Extracted records ->
──────
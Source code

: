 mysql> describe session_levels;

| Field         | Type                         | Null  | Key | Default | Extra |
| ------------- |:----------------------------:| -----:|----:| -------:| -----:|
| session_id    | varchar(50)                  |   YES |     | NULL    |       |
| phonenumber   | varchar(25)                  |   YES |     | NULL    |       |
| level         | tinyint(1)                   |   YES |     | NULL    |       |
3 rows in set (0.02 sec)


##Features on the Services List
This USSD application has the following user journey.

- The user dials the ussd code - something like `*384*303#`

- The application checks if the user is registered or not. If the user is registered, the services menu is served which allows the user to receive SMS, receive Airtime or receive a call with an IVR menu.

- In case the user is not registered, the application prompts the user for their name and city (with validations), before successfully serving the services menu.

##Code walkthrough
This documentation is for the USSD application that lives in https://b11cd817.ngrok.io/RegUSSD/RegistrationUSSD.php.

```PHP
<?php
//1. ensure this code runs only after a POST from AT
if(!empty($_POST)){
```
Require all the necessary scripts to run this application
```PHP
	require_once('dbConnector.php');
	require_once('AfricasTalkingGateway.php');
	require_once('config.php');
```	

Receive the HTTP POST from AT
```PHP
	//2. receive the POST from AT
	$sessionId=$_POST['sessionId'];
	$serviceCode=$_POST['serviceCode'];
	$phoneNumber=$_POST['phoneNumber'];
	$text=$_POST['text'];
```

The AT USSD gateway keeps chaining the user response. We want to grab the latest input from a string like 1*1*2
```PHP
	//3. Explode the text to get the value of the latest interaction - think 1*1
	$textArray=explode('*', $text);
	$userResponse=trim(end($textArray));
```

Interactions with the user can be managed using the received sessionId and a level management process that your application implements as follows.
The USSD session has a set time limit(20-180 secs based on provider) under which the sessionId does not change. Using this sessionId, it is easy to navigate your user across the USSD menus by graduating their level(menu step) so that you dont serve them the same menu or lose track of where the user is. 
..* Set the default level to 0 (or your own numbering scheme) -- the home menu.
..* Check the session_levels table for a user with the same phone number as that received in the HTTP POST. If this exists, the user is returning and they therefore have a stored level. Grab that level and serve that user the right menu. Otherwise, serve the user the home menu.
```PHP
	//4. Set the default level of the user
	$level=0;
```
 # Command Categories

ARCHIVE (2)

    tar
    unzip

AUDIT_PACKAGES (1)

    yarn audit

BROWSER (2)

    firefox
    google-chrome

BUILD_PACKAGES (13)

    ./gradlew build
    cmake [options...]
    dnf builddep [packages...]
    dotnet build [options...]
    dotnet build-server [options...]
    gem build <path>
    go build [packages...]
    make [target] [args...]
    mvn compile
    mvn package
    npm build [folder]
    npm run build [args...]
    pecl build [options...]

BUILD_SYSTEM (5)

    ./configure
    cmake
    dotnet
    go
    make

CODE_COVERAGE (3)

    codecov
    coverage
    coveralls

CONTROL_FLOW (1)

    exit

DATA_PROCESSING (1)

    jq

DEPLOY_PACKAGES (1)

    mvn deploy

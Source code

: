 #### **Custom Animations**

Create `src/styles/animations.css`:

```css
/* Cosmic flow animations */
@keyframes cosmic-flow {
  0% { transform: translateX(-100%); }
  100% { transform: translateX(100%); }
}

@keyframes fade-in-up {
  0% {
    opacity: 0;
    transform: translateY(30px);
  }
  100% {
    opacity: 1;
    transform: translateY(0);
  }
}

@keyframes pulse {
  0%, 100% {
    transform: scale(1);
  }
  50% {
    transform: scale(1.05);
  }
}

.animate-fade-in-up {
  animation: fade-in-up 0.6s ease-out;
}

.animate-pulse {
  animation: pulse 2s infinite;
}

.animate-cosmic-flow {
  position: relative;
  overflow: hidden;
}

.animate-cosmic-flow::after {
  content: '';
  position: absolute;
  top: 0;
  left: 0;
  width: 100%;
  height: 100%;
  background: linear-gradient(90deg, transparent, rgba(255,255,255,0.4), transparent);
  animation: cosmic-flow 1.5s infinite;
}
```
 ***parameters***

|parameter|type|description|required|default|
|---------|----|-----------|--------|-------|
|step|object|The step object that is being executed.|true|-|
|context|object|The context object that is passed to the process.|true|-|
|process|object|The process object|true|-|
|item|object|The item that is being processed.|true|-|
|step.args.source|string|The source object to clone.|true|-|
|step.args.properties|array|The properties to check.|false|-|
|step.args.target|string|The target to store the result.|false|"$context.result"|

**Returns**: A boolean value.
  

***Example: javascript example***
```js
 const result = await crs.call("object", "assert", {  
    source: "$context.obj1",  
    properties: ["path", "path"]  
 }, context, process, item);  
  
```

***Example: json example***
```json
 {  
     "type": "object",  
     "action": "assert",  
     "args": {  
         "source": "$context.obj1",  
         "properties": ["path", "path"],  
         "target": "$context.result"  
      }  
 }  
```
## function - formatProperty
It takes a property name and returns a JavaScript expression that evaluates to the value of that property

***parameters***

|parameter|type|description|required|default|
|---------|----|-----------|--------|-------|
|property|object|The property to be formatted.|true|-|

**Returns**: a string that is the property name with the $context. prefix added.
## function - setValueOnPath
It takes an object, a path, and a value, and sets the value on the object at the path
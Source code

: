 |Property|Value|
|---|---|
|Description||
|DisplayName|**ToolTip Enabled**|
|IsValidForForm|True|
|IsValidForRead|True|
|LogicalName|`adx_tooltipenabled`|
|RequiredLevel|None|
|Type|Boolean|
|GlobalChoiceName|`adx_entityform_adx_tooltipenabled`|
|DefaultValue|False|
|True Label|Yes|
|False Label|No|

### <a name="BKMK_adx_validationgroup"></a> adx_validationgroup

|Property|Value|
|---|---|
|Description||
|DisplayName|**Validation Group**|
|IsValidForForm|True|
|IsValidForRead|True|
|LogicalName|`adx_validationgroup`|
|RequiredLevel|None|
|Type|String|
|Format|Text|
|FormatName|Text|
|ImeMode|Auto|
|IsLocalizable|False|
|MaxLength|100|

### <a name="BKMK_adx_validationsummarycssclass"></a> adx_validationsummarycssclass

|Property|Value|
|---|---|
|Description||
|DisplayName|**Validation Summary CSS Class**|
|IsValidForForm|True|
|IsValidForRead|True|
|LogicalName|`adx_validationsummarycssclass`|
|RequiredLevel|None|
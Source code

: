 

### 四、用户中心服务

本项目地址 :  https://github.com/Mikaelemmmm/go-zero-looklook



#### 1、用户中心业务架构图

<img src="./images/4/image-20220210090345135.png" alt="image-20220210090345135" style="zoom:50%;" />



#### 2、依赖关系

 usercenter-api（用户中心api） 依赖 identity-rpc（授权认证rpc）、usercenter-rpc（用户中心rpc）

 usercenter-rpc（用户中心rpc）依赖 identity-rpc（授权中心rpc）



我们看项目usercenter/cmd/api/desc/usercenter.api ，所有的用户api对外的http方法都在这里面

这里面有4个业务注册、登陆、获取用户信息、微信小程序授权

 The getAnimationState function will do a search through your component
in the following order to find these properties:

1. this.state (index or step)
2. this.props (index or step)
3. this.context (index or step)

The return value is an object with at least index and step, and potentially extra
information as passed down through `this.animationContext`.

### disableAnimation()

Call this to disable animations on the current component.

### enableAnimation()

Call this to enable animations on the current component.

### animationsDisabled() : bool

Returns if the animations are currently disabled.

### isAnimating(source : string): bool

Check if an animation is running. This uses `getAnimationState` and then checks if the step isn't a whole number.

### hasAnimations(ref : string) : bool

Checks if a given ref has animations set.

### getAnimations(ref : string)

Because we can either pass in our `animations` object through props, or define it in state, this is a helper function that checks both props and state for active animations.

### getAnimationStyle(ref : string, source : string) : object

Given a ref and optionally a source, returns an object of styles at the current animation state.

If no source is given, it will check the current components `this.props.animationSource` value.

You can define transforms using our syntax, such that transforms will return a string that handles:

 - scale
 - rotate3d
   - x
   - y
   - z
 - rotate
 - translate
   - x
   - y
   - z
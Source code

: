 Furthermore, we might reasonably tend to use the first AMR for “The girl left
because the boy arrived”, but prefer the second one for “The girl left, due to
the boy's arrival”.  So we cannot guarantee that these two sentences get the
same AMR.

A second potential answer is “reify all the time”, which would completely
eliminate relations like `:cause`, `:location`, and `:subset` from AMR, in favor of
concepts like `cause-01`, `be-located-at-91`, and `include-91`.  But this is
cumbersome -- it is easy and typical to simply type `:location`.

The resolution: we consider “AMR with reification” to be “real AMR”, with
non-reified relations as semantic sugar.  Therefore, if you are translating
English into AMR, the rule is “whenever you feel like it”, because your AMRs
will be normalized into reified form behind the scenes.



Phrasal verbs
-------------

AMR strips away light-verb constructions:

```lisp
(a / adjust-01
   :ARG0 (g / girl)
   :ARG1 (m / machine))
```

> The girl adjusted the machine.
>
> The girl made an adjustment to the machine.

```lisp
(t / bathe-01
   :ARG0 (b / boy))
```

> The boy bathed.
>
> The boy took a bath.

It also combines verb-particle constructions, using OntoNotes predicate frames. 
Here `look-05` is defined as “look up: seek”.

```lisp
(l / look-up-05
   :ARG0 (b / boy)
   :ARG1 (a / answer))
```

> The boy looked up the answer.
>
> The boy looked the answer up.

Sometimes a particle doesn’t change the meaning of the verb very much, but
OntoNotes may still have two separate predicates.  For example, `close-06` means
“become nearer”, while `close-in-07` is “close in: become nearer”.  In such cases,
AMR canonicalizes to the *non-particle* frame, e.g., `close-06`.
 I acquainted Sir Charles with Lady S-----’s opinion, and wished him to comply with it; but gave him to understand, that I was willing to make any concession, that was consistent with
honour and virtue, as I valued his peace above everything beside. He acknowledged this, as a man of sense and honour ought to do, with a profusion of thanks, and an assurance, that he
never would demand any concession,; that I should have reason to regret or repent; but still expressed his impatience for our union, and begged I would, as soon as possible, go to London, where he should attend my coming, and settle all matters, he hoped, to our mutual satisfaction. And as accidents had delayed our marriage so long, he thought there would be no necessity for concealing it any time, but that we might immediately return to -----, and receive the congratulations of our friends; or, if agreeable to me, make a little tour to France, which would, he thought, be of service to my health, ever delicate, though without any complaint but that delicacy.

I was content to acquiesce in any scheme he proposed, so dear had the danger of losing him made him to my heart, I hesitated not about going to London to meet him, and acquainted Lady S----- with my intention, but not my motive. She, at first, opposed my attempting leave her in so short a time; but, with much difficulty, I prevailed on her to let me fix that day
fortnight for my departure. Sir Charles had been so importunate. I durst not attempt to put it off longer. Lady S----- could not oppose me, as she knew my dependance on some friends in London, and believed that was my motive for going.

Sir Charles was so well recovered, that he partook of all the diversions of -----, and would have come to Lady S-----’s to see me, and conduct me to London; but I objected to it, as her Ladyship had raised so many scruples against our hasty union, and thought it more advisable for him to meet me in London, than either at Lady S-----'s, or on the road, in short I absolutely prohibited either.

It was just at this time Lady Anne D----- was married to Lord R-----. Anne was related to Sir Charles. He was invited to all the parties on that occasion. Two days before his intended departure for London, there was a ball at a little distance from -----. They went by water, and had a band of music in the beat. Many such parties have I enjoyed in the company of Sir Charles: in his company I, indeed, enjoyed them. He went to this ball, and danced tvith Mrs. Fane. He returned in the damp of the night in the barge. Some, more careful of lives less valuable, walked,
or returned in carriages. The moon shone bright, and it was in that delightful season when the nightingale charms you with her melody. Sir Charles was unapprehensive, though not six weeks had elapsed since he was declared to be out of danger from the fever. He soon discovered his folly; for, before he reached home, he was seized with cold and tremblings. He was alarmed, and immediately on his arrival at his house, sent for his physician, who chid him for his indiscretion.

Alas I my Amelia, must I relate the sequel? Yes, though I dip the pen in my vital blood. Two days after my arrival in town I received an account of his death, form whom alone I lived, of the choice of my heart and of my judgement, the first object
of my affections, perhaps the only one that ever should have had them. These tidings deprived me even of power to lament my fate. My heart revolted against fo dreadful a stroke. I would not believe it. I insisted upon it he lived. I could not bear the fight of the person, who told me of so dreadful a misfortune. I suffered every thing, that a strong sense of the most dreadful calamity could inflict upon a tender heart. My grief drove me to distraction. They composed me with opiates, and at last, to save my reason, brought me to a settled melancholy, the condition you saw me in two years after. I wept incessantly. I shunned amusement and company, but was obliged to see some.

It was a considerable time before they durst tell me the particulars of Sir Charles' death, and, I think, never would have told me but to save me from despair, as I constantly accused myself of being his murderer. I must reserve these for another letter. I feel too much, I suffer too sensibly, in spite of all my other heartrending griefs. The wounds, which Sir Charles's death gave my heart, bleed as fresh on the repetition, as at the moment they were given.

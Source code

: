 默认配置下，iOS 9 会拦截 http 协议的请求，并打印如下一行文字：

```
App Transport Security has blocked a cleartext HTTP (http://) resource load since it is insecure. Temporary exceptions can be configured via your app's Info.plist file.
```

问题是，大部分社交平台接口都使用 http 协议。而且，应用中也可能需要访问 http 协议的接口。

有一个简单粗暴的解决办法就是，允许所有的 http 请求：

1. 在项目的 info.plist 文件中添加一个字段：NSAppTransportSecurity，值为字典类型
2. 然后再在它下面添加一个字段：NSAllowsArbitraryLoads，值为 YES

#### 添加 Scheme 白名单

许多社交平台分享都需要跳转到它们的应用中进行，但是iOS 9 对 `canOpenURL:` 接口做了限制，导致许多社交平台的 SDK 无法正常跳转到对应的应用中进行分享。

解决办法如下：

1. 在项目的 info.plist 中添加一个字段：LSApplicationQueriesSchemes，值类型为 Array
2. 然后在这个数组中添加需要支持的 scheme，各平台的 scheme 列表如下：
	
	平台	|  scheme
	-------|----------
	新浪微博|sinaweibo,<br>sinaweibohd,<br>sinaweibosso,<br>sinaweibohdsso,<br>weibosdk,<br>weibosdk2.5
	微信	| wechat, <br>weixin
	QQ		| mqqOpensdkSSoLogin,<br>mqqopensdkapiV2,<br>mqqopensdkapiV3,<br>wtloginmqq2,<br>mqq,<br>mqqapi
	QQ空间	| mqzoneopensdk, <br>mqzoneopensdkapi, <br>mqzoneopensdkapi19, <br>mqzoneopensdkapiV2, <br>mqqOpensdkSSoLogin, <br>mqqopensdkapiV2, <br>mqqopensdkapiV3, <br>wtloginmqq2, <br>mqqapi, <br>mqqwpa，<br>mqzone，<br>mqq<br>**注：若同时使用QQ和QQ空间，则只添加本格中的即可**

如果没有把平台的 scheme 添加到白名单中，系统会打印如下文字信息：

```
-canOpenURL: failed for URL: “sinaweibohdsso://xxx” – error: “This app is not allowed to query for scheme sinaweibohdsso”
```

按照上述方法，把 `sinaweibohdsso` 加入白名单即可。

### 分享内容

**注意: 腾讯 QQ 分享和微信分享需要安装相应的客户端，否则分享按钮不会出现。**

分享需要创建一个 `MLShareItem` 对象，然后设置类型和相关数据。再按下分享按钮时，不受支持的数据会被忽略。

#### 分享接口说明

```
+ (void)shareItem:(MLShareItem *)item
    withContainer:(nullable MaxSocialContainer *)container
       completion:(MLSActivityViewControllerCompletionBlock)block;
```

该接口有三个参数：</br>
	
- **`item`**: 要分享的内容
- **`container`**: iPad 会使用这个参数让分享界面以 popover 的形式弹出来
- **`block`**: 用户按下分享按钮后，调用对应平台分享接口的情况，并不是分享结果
──────
WORK TO BE COMPLETED -> Wherever the word "scale" turns up in the records above, copy the line that holds it.

YOUR SOLUTION ->
    transform: scale(1);
    transform: scale(1.05);
 - scale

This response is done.